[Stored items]
---

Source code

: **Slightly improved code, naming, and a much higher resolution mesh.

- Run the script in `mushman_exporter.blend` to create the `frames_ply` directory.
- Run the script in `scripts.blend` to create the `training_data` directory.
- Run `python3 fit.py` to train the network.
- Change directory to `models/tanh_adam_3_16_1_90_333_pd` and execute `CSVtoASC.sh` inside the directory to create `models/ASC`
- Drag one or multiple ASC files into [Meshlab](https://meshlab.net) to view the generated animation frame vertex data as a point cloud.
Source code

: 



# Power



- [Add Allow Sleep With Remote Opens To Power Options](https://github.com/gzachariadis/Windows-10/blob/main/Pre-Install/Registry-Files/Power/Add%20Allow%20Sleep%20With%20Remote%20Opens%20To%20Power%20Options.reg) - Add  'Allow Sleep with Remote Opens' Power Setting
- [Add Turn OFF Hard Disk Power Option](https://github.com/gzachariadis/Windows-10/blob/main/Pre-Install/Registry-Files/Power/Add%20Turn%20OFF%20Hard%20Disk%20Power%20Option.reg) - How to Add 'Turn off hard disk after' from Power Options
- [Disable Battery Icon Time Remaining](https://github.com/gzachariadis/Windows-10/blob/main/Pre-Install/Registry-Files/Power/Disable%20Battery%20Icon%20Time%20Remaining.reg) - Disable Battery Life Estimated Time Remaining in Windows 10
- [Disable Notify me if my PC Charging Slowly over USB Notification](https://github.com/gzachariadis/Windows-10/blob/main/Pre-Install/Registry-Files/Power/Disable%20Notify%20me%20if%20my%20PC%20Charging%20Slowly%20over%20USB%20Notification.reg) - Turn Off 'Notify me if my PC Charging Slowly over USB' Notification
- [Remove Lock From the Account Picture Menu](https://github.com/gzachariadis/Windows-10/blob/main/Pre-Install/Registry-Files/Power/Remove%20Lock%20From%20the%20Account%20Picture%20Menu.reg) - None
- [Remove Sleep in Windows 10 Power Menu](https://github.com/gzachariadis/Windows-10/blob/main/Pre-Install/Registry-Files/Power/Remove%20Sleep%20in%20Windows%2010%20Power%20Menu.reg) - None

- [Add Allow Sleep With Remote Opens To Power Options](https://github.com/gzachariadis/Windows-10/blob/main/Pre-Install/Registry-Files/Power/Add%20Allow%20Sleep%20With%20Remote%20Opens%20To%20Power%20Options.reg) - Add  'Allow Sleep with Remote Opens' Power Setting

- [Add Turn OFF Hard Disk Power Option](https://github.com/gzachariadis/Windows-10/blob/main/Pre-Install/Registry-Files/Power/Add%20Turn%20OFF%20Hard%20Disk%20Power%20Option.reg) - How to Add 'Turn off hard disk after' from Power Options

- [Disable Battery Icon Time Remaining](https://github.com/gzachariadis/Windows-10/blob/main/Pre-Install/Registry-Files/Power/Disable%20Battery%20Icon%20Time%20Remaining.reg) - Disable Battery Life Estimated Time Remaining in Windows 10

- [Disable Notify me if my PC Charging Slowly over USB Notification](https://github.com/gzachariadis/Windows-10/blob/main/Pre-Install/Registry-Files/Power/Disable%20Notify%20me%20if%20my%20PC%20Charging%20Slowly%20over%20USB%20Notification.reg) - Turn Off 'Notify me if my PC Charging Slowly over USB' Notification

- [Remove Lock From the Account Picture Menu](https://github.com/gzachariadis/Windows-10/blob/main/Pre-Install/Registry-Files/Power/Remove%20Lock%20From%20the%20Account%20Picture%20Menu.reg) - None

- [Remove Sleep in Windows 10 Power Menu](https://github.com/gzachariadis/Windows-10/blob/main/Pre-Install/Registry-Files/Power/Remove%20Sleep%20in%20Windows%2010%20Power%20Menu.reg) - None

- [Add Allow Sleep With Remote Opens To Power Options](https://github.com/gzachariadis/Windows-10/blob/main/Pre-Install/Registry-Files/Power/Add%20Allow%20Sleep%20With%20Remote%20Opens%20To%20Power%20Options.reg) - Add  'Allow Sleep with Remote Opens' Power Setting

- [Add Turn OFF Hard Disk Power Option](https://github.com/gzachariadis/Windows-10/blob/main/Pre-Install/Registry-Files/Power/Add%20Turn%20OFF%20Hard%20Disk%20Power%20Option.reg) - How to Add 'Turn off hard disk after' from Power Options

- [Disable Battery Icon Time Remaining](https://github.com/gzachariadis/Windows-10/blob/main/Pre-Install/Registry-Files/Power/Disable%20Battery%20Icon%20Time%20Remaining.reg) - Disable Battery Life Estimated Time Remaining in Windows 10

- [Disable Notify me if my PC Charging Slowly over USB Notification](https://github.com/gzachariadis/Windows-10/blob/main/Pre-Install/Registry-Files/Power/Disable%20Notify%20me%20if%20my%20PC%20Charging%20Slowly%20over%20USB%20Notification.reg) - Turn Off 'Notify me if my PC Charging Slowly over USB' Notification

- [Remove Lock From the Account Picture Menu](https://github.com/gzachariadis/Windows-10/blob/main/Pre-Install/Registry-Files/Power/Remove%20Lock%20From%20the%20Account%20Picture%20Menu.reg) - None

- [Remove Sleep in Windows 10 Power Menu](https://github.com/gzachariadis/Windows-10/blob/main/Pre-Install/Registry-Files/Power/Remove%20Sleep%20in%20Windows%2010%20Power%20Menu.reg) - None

---

• **About this exercise**: Word for word, restate each of the records above.

• **Response to this task**:
Source code

: **Slightly improved code, naming, and a much higher resolution mesh.

- Run the script in `mushman_exporter.blend` to create the `frames_ply` directory.
- Run the script in `scripts.blend` to create the `training_data` directory.
- Run `python3 fit.py` to train the network.
- Change directory to `models/tanh_adam_3_16_1_90_333_pd` and execute `CSVtoASC.sh` inside the directory to create `models/ASC`
- Drag one or multiple ASC files into [Meshlab](https://meshlab.net) to view the generated animation frame vertex data as a point cloud.
Source code

: 



# Power



- [Add Allow Sleep With Remote Opens To Power Options](https://github.com/gzachariadis/Windows-10/blob/main/Pre-Install/Registry-Files/Power/Add%20Allow%20Sleep%20With%20Remote%20Opens%20To%20Power%20Options.reg) - Add  'Allow Sleep with Remote Opens' Power Setting
- [Add Turn OFF Hard Disk Power Option](https://github.com/gzachariadis/Windows-10/blob/main/Pre-Install/Registry-Files/Power/Add%20Turn%20OFF%20Hard%20Disk%20Power%20Option.reg) - How to Add 'Turn off hard disk after' from Power Options
- [Disable Battery Icon Time Remaining](https://github.com/gzachariadis/Windows-10/blob/main/Pre-Install/Registry-Files/Power/Disable%20Battery%20Icon%20Time%20Remaining.reg) - Disable Battery Life Estimated Time Remaining in Windows 10
- [Disable Notify me if my PC Charging Slowly over USB Notification](https://github.com/gzachariadis/Windows-10/blob/main/Pre-Install/Registry-Files/Power/Disable%20Notify%20me%20if%20my%20PC%20Charging%20Slowly%20over%20USB%20Notification.reg) - Turn Off 'Notify me if my PC Charging Slowly over USB' Notification
- [Remove Lock From the Account Picture Menu](https://github.com/gzachariadis/Windows-10/blob/main/Pre-Install/Registry-Files/Power/Remove%20Lock%20From%20the%20Account%20Picture%20Menu.reg) - None
- [Remove Sleep in Windows 10 Power Menu](https://github.com/gzachariadis/Windows-10/blob/main/Pre-Install/Registry-Files/Power/Remove%20Sleep%20in%20Windows%2010%20Power%20Menu.reg) - None

- [Add Allow Sleep With Remote Opens To Power Options](https://github.com/gzachariadis/Windows-10/blob/main/Pre-Install/Registry-Files/Power/Add%20Allow%20Sleep%20With%20Remote%20Opens%20To%20Power%20Options.reg) - Add  'Allow Sleep with Remote Opens' Power Setting

- [Add Turn OFF Hard Disk Power Option](https://github.com/gzachariadis/Windows-10/blob/main/Pre-Install/Registry-Files/Power/Add%20Turn%20OFF%20Hard%20Disk%20Power%20Option.reg) - How to Add 'Turn off hard disk after' from Power Options

- [Disable Battery Icon Time Remaining](https://github.com/gzachariadis/Windows-10/blob/main/Pre-Install/Registry-Files/Power/Disable%20Battery%20Icon%20Time%20Remaining.reg) - Disable Battery Life Estimated Time Remaining in Windows 10

- [Disable Notify me if my PC Charging Slowly over USB Notification](https://github.com/gzachariadis/Windows-10/blob/main/Pre-Install/Registry-Files/Power/Disable%20Notify%20me%20if%20my%20PC%20Charging%20Slowly%20over%20USB%20Notification.reg) - Turn Off 'Notify me if my PC Charging Slowly over USB' Notification

- [Remove Lock From the Account Picture Menu](https://github.com/gzachariadis/Windows-10/blob/main/Pre-Install/Registry-Files/Power/Remove%20Lock%20From%20the%20Account%20Picture%20Menu.reg) - None

- [Remove Sleep in Windows 10 Power Menu](https://github.com/gzachariadis/Windows-10/blob/main/Pre-Install/Registry-Files/Power/Remove%20Sleep%20in%20Windows%2010%20Power%20Menu.reg) - None

- [Add Allow Sleep With Remote Opens To Power Options](https://github.com/gzachariadis/Windows-10/blob/main/Pre-Install/Registry-Files/Power/Add%20Allow%20Sleep%20With%20Remote%20Opens%20To%20Power%20Options.reg) - Add  'Allow Sleep with Remote Opens' Power Setting

- [Add Turn OFF Hard Disk Power Option](https://github.com/gzachariadis/Windows-10/blob/main/Pre-Install/Registry-Files/Power/Add%20Turn%20OFF%20Hard%20Disk%20Power%20Option.reg) - How to Add 'Turn off hard disk after' from Power Options

- [Disable Battery Icon Time Remaining](https://github.com/gzachariadis/Windows-10/blob/main/Pre-Install/Registry-Files/Power/Disable%20Battery%20Icon%20Time%20Remaining.reg) - Disable Battery Life Estimated Time Remaining in Windows 10

- [Disable Notify me if my PC Charging Slowly over USB Notification](https://github.com/gzachariadis/Windows-10/blob/main/Pre-Install/Registry-Files/Power/Disable%20Notify%20me%20if%20my%20PC%20Charging%20Slowly%20over%20USB%20Notification.reg) - Turn Off 'Notify me if my PC Charging Slowly over USB' Notification

- [Remove Lock From the Account Picture Menu](https://github.com/gzachariadis/Windows-10/blob/main/Pre-Install/Registry-Files/Power/Remove%20Lock%20From%20the%20Account%20Picture%20Menu.reg) - None

- [Remove Sleep in Windows 10 Power Menu](https://github.com/gzachariadis/Windows-10/blob/main/Pre-Install/Registry-Files/Power/Remove%20Sleep%20in%20Windows%2010%20Power%20Menu.reg) - None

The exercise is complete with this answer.